また、本文中に出てきている「トンネル事故」というのは、まだ、記憶ある方もいらっしゃると思うのですが「笹子トンネルの落盤事故」のことです。
(詳しく知りたい方はこちら↓)
<果たして、コメントとしてふさわしいか>
北海道新聞12月3日、釧路教育大 広田教授
「テストの点数を上げる反復学習だけになりかねない」 釧路新聞 12月1日 釧路教育大 玉井教授
「学力テスト結果を公開すると、さらに学力が低下するおそれがある」 北海道新聞11月3日 釧路教育大 今泉教授
「学力テスト公開を行うと保護者と教員が敵対的な関係になるおそれがある」
どうやら、釧路教育大の教授は学力テストの結果公開については反対意見ばかりのようですが、賛成している教授っていないんでしょうか? どうなんでしょうね? そして、このコメント、自分は、何となく違和感を感じるのですが、皆さんは、どう思いますか?
で、自分はどこに違和感を感じるか、というと、実はみんな「〜するおそれがある」「〜なりかねない」という語尾で、自分の感覚では「非常に根拠の薄い憶測」を語っているとしか考えられないんですね。
これを他の大学教授のテレビでのコメントと比較してみると、自然科学か社会科学かで違いはあっても、何かの事故が起きて(今回のトンネル事故などもそうですが)、その原因を考察する場合、教授は過去の事例や資料を当たって、その中で非常に可能性の高い部分をまず示唆するんですね。そして、今後の展開を述べるときも、その中で可能性の高い部分を予測するんです。これが当たり前なんですね。
そして、実際に学力テストの公開を行っている学校や自治体もそれなりにあるんです。東京もいくつかの区は公表していますし、秋田県でも市町村ごとの正答率は公開しています。それも今年始めたばかりではなく、それなりに年数が経っていて、そこでどういう事が起きているかの結果も出ているんですね。そして、その部分の考察をすると、たぶん、このコメントは出てこないと思います。

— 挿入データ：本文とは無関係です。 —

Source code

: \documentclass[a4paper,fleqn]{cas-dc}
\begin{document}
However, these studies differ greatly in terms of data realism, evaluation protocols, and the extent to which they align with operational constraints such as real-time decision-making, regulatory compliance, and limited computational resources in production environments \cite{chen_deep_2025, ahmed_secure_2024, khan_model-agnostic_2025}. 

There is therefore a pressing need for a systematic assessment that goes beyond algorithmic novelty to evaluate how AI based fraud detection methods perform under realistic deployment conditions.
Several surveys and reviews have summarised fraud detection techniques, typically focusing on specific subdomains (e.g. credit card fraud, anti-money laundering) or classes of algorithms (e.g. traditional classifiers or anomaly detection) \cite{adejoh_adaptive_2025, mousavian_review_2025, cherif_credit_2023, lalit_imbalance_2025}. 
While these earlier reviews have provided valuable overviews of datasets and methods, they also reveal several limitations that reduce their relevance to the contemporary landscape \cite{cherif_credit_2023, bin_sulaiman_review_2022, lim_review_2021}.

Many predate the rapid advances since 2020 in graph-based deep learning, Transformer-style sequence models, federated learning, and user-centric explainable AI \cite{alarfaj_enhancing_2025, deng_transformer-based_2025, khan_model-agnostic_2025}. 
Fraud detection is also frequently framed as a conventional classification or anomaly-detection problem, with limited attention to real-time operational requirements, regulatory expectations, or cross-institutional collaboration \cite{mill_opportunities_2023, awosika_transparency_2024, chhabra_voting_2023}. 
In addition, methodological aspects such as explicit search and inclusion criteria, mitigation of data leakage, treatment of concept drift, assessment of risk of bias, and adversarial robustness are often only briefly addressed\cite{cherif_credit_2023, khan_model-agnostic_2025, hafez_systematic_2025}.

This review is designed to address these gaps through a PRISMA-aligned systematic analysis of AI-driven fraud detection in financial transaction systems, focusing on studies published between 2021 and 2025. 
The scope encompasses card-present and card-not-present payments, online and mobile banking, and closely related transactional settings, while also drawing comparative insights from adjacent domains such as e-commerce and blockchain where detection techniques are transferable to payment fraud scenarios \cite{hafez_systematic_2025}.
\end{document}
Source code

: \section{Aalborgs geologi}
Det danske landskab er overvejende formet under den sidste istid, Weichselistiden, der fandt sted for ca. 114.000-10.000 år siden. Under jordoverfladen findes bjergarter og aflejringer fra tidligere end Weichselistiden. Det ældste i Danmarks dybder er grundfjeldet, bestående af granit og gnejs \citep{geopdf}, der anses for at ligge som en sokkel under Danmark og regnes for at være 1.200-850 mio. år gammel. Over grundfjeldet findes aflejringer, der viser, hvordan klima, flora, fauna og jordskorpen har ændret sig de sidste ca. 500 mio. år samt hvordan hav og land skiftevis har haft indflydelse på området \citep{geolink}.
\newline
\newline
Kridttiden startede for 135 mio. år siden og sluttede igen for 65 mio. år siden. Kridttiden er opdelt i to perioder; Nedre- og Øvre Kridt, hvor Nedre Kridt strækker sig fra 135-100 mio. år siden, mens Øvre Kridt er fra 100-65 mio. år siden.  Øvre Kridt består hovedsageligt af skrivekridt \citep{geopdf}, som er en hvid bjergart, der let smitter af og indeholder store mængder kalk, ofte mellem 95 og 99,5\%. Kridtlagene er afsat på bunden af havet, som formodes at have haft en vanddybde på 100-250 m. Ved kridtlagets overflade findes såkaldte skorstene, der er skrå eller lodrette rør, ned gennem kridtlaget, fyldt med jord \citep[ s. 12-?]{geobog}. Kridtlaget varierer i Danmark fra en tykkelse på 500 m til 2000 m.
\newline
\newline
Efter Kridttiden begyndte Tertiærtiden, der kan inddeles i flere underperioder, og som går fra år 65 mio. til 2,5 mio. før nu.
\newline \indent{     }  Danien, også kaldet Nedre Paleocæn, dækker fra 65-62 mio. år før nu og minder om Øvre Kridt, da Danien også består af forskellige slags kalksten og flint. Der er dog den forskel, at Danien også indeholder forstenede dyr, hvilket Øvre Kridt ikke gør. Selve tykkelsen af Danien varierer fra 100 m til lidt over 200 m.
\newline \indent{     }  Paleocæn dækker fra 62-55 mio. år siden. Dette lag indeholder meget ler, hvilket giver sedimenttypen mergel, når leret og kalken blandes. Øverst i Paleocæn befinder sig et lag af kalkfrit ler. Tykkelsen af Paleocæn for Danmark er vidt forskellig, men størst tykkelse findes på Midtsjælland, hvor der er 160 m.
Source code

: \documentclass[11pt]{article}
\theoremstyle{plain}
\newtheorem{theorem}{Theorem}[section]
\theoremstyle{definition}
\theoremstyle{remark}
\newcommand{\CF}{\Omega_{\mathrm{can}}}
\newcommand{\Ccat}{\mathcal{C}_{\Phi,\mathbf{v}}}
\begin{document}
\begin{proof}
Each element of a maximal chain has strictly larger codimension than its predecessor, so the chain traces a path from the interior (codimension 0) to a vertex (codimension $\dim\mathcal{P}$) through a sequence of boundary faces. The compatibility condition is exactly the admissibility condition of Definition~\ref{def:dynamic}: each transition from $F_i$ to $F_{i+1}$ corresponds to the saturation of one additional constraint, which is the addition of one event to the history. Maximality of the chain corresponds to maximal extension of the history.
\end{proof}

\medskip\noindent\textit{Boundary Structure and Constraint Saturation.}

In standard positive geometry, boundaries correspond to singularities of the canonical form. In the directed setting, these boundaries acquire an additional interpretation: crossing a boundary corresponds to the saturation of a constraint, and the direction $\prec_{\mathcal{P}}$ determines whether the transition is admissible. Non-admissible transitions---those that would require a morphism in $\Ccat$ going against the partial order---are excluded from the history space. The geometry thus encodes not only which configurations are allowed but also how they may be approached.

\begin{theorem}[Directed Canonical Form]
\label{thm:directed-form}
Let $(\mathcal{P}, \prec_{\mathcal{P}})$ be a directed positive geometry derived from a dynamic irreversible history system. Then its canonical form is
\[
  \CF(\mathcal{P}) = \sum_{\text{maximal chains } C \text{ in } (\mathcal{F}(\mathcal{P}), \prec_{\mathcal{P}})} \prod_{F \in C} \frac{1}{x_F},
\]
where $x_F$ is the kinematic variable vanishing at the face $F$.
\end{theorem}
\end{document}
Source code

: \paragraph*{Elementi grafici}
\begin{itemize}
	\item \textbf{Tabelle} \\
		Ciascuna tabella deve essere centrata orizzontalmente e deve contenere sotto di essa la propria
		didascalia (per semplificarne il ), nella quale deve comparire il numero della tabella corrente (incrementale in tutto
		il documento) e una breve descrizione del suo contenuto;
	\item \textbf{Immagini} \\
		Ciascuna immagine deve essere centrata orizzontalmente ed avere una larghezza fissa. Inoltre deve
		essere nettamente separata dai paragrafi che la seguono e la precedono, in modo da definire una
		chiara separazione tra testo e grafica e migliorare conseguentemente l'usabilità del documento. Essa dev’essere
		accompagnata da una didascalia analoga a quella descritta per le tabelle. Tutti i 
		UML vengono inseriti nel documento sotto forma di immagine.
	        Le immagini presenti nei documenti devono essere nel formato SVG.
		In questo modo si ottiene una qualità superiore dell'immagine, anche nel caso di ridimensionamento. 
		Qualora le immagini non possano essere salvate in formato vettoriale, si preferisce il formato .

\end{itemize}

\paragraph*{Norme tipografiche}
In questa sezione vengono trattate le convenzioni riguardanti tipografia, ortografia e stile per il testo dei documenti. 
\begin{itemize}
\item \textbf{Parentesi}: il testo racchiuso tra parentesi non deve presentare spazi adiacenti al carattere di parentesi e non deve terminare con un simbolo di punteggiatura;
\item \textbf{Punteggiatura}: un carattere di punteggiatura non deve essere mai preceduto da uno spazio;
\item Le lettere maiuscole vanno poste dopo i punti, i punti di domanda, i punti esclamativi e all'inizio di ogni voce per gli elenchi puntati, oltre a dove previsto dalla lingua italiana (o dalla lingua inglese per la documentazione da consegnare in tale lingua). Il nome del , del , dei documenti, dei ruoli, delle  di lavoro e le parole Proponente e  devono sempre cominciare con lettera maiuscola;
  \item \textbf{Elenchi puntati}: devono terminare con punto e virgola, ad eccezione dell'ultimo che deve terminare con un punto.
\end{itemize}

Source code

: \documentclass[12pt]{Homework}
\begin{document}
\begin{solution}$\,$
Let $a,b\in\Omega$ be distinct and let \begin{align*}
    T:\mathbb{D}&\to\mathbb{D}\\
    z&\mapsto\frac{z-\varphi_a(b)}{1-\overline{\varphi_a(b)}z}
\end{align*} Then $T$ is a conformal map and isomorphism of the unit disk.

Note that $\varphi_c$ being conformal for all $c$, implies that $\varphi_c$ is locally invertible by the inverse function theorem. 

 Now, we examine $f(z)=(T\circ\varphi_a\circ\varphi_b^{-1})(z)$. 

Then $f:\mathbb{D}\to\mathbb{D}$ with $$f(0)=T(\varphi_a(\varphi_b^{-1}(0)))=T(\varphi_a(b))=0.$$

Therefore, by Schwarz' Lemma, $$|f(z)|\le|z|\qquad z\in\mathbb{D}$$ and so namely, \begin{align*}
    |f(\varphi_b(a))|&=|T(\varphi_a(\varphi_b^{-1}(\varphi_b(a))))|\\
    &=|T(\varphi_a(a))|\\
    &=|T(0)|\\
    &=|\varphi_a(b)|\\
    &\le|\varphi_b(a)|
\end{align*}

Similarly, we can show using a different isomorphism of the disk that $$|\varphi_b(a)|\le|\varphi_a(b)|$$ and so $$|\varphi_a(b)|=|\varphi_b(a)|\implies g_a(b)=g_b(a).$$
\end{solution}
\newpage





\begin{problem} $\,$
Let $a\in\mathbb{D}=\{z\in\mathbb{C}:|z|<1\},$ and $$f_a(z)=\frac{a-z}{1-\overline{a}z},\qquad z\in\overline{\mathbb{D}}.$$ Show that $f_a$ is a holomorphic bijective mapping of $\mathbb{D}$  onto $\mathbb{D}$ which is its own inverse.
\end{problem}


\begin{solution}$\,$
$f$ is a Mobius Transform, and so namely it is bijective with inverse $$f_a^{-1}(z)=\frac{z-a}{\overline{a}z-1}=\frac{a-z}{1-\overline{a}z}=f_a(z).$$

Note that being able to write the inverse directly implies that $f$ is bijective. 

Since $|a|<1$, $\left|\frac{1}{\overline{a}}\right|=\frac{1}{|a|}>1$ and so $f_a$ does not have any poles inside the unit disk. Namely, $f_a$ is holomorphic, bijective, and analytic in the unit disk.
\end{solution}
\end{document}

また、全国学力テストの情報公開により、秋田県がクローズアップされることになりましたが、この結果、各自治体が秋田県の状況の視察に行き、良い物を取り入れようという動きも出てきているんです。こんなこと、データの公開がなければあり得ませんでした。 また、12月4日火曜日のエフエムくしろでは、PTAの方で実際に活動を行った例が語られていましたが、それも、補習授業の際、小学校3年生で1桁の足し算が出来ない子がいた、という情報を掴んだPTA会長が自ら動いた結果であって、それが分からなければ、地域の協力という動きは出てこなかったはずなんです。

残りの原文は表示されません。